=== DATA PROVIDED ===

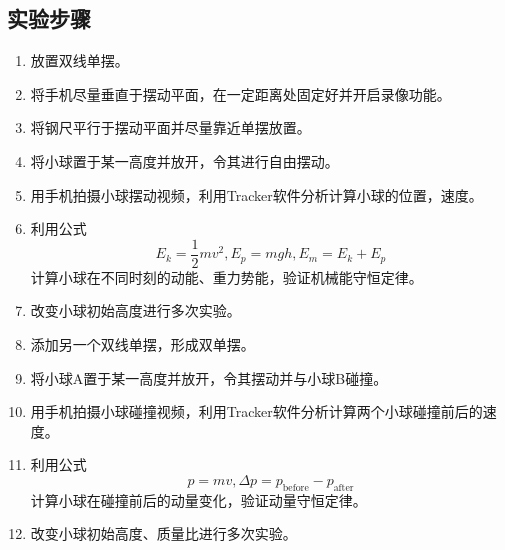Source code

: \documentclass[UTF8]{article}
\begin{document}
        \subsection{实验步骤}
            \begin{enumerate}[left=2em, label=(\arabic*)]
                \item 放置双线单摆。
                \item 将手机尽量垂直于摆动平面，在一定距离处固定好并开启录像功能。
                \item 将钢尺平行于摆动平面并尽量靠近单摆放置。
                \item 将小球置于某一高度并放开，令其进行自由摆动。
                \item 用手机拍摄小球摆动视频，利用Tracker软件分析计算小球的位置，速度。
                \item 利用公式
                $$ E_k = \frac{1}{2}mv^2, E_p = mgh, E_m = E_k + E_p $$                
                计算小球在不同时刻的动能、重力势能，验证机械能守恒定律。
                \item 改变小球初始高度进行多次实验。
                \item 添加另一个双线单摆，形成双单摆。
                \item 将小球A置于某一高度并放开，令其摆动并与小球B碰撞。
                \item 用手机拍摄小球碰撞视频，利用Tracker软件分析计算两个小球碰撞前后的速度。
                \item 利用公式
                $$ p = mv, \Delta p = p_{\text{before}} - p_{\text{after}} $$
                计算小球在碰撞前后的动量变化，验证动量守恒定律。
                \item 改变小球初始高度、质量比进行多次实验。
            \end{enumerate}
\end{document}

===

WHAT YOU HAVE TO DO: Pick out every line of the listing containing the word "enumerate", and show those lines.

WRITTEN SOLUTION:
            \begin{enumerate}[left=2em, label=(\arabic*)]
            \end{enumerate}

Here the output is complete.